*** Begin section ***

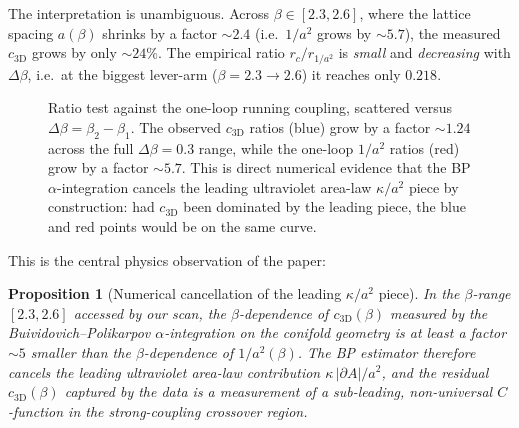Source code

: \documentclass[11pt,a4paper]{article}
\newtheorem{proposition}[theorem]{Proposition}
\theoremstyle{definition}
\newcommand{\threeD}{{3\text{D}}}
\begin{document}
The interpretation is unambiguous. Across $\beta\in[2.3,2.6]$, where
the lattice spacing $a(\beta)$ shrinks by a factor $\sim\!2.4$ (i.e.\
$1/a^{2}$ grows by $\sim\!5.7$), the measured $c_{\threeD}$ grows by
only $\sim\!24\%$. The empirical ratio $r_{c}/r_{1/a^{2}}$ is
\emph{small} and \emph{decreasing} with $\Delta\beta$, i.e.\ at the
biggest lever-arm ($\beta=2.3\to 2.6$) it reaches only $0.218$.

\begin{figure}[tb]
\centering
{}
\caption{Ratio test against the one-loop running coupling, scattered
versus $\Delta\beta = \beta_{2}-\beta_{1}$. The observed
$c_{\threeD}$ ratios (blue) grow by a factor $\sim\!1.24$ across the
full $\Delta\beta = 0.3$ range, while the one-loop $1/a^{2}$ ratios
(red) grow by a factor $\sim\!5.7$. This is direct numerical
evidence that the BP $\alpha$-integration cancels the leading
ultraviolet area-law $\kappa/a^{2}$ piece by construction: had
$c_{\threeD}$ been dominated by the leading piece, the blue and red
points would be on the same curve.}
\label{fig:ratios}
\end{figure}

This is the central physics observation of the paper:
\begin{proposition}[Numerical cancellation of the leading
$\kappa/a^{2}$ piece]
\label{prop:cancellation}
In the $\beta$-range $[2.3,2.6]$ accessed by our scan, the
$\beta$-dependence of $c_{\threeD}(\beta)$ measured by the
Buividovich--Polikarpov $\alpha$-integration on the conifold
geometry is at least a factor $\sim\!5$ smaller than the
$\beta$-dependence of $1/a^{2}(\beta)$. The BP estimator therefore
cancels the leading ultraviolet area-law contribution
$\kappa\,|\partial A|/a^{2}$, and the residual $c_{\threeD}(\beta)$
captured by the data is a measurement of a \emph{sub-leading},
non-universal $C$-function in the strong-coupling crossover region.
\end{proposition}
\end{document}

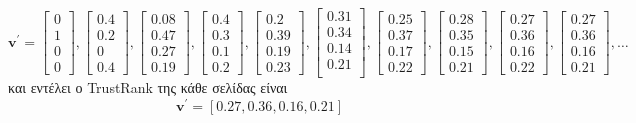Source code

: \documentclass[a4paper,11pt]{article}
\begin{document}
\[
	\textbf{v}^\prime =
	\begin{bmatrix}0 \\ 1 \\ 0 \\ 0\end{bmatrix},
	\begin{bmatrix}0.4 \\ 0.2 \\ 0 \\ 0.4\end{bmatrix},
	\begin{bmatrix}0.08 \\ 0.47 \\ 0.27 \\ 0.19\end{bmatrix},
	\begin{bmatrix}0.4 \\ 0.3 \\ 0.1 \\ 0.2\end{bmatrix},
	\begin{bmatrix}0.2 \\ 0.39 \\ 0.19 \\ 0.23\end{bmatrix},
	\begin{bmatrix}0.31 \\ 0.34 \\ 0.14 \\ 0.21 \\ \end{bmatrix},
	\begin{bmatrix}0.25 \\ 0.37 \\ 0.17 \\ 0.22\end{bmatrix},
	\begin{bmatrix}0.28 \\ 0.35 \\ 0.15 \\ 0.21\end{bmatrix},
	\begin{bmatrix}0.27 \\ 0.36 \\ 0.16 \\ 0.22\end{bmatrix},
	\begin{bmatrix}0.27 \\ 0.36 \\ 0.16 \\ 0.21\end{bmatrix},
	\dots
\]
και εντέλει ο TrustRank της κάθε σελίδας είναι
\[ \textbf{v}^\prime = [0.27,0.36,0.16,0.21]\]
\end{document}
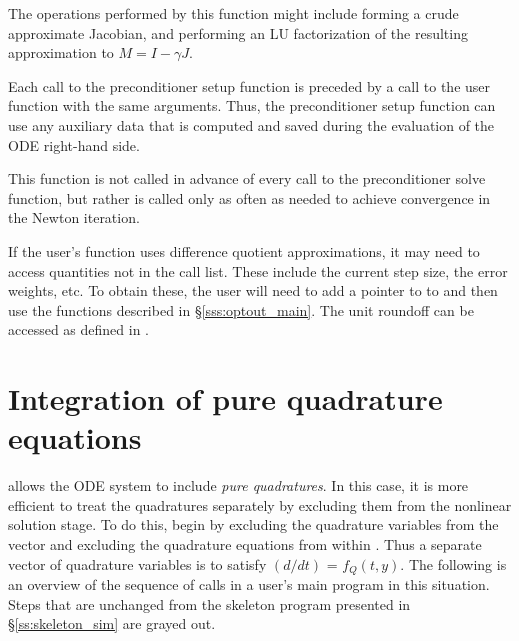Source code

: {
  The operations performed by this function might include forming a crude 
  approximate Jacobian, and performing an LU factorization of the resulting
  approximation to $M=I - \gamma J$.

  Each call to the preconditioner setup function is preceded by a call to     
  the  user function with the same  arguments.  
  Thus, the preconditioner setup function can use any auxiliary data that is 
  computed and saved during the evaluation of the ODE right-hand side.
  
  This function is not called in advance of every call to the preconditioner
  solve function, but rather is called only as often as needed to achieve
  convergence in the Newton iteration. 

  If the user's  function uses difference quotient
  approximations, it may need to access quantities not in the call
  list. These include the current step size, the error weights, etc.
  To obtain these, the user will need to add a pointer to  
  to  and then use the  functions described in
  \S\ref{sss:optout_main}. The unit roundoff can be accessed as
   defined in .
}

\section{Integration of pure quadrature equations}
{\cvodes} allows the ODE system to include {\em pure quadratures}.  In
this case, it is more efficient to treat the quadratures separately by
excluding them from the nonlinear solution stage.  To do this, begin
by excluding the quadrature variables from the vector  and
excluding the quadrature equations from within .  Thus a
separate vector  of quadrature variables is to satisfy
$(d/dt)$ = $f_Q(t,y)$.  The following is an overview of the
sequence of calls in a user's main program in this situation. Steps
that are unchanged from the skeleton program presented in
\S\ref{ss:skeleton_sim} are grayed out.


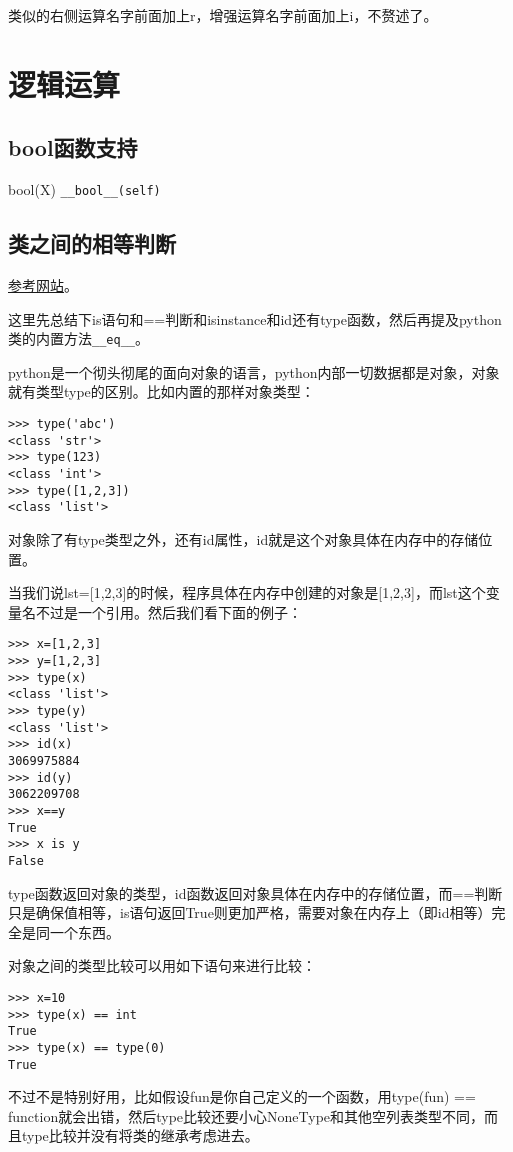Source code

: \documentclass[12pt,oneside]{book}
\begin{document}
\begin{common-format}
类似的右侧运算名字前面加上r，增强运算名字前面加上i，不赘述了。


\section{逻辑运算}
\subsection{bool函数支持}
bool(X)  \verb+__bool__(self)+


\subsection{类之间的相等判断}
\href{http://www.informit.com/articles/article.aspx?p=453682}{参考网站}。

这里先总结下is语句和==判断和isinstance和id还有type函数，然后再提及python类的内置方法\verb+__eq__+。

python是一个彻头彻尾的面向对象的语言，python内部一切数据都是对象，对象就有类型type的区别。比如内置的那样对象类型：
\begin{Verbatim}
>>> type('abc')
<class 'str'>
>>> type(123)
<class 'int'>
>>> type([1,2,3])
<class 'list'>
\end{Verbatim}

对象除了有type类型之外，还有id属性，id就是这个对象具体在内存中的存储位置。

当我们说lst=[1,2,3]的时候，程序具体在内存中创建的对象是[1,2,3]，而lst这个变量名不过是一个引用。然后我们看下面的例子：
\begin{Verbatim}
>>> x=[1,2,3]
>>> y=[1,2,3]
>>> type(x)
<class 'list'>
>>> type(y)
<class 'list'>
>>> id(x)
3069975884
>>> id(y)
3062209708
>>> x==y
True
>>> x is y
False
\end{Verbatim}

type函数返回对象的类型，id函数返回对象具体在内存中的存储位置，而==判断只是确保值相等，is语句返回True则更加严格，需要对象在内存上（即id相等）完全是同一个东西。

对象之间的类型比较可以用如下语句来进行比较：
\begin{Verbatim}
>>> x=10
>>> type(x) == int
True
>>> type(x) == type(0)
True
\end{Verbatim}

不过不是特别好用，比如假设fun是你自己定义的一个函数，用type(fun) == function就会出错，然后type比较还要小心NoneType和其他空列表类型不同，而且type比较并没有将类的继承考虑进去。


\end{common-format}
\end{document}
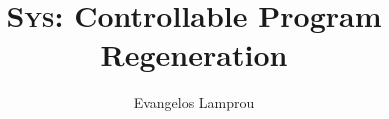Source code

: \documentclass[sigplan]{acmart}
\def\eg{{\em e.g.}, }
\newcommand{\sys}{{\scshape Sys}\xspace}
\begin{document}
\title{\sys: Controllable Program Regeneration}
\author{Evangelos Lamprou}




\begin{abstract}
\end{abstract}



\maketitle
\end{document}
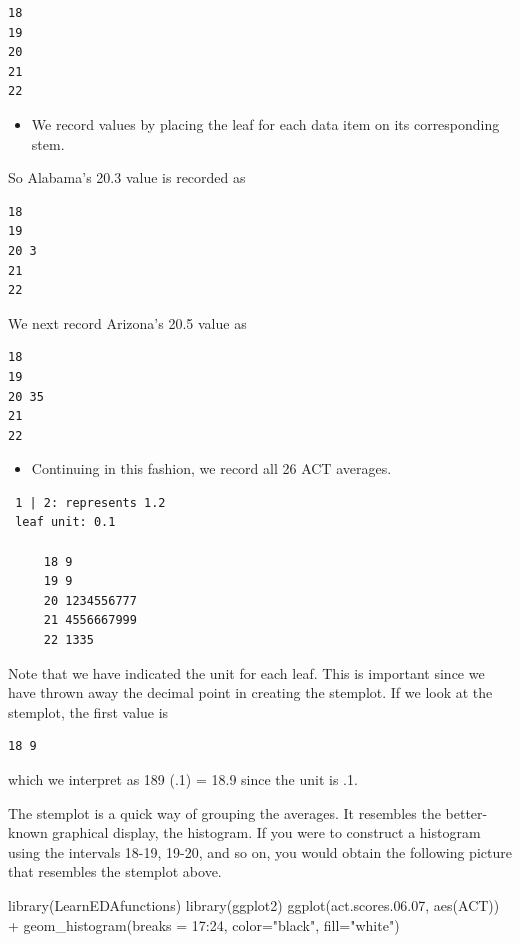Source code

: \documentclass[
]{book}
\newenvironment{Shaded}{\begin{snugshade}}{\end{snugshade}}
\newcommand{\AttributeTok}[1]{\textcolor[rgb]{0.77,0.63,0.00}{#1}}
\newcommand{\DecValTok}[1]{\textcolor[rgb]{0.00,0.00,0.81}{#1}}
\newcommand{\FloatTok}[1]{\textcolor[rgb]{0.00,0.00,0.81}{#1}}
\newcommand{\FunctionTok}[1]{\textcolor[rgb]{0.00,0.00,0.00}{#1}}
\newcommand{\NormalTok}[1]{#1}
\newcommand{\SpecialCharTok}[1]{\textcolor[rgb]{0.00,0.00,0.00}{#1}}
\newcommand{\StringTok}[1]{\textcolor[rgb]{0.31,0.60,0.02}{#1}}
\providecommand{\tightlist}{%
  \setlength{\itemsep}{0pt}\setlength{\parskip}{0pt}}
\begin{document}
\begin{verbatim}
18
19
20
21
22
\end{verbatim}

\begin{itemize}
\tightlist
\item
  We record values by placing the leaf for each data item on its corresponding stem.
\end{itemize}

So Alabama's 20.3 value is recorded as

\begin{verbatim}
18
19
20 3
21
22
\end{verbatim}

We next record Arizona's 20.5 value as

\begin{verbatim}
18
19
20 35
21
22
\end{verbatim}

\begin{itemize}
\tightlist
\item
  Continuing in this fashion, we record all 26 ACT averages.
\end{itemize}

\begin{verbatim}
 1 | 2: represents 1.2
 leaf unit: 0.1
           
     18 9
     19 9
     20 1234556777
     21 4556667999
     22 1335
\end{verbatim}

Note that we have indicated the unit for each leaf. This is important since we have thrown away the decimal point in creating the stemplot. If we look at the stemplot, the first value is

\begin{verbatim}
18 9
\end{verbatim}

which we interpret as 189 (.1) = 18.9 since the unit is .1.

The stemplot is a quick way of grouping the averages. It resembles the better-known graphical display, the histogram. If you were to construct a histogram using the intervals 18-19, 19-20, and so on, you would obtain the following picture that resembles the stemplot above.

\begin{Shaded}
\begin{Highlighting}[]
\FunctionTok{library}\NormalTok{(LearnEDAfunctions)}
\FunctionTok{library}\NormalTok{(ggplot2)}
\FunctionTok{ggplot}\NormalTok{(act.scores.}\FloatTok{06.07}\NormalTok{, }\FunctionTok{aes}\NormalTok{(ACT)) }\SpecialCharTok{+}
  \FunctionTok{geom\_histogram}\NormalTok{(}\AttributeTok{breaks =} \DecValTok{17}\SpecialCharTok{:}\DecValTok{24}\NormalTok{,}
                 \AttributeTok{color=}\StringTok{"black"}\NormalTok{, }\AttributeTok{fill=}\StringTok{"white"}\NormalTok{)}
\end{Highlighting}
\end{Shaded}
\end{document}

*** End section ***

Exercise: Locate the word "area" in the entries, and copy every line where it is found.

Result:
ultraviolet area-law $\kappa/a^{2}$ piece by construction: had
cancels the leading ultraviolet area-law contribution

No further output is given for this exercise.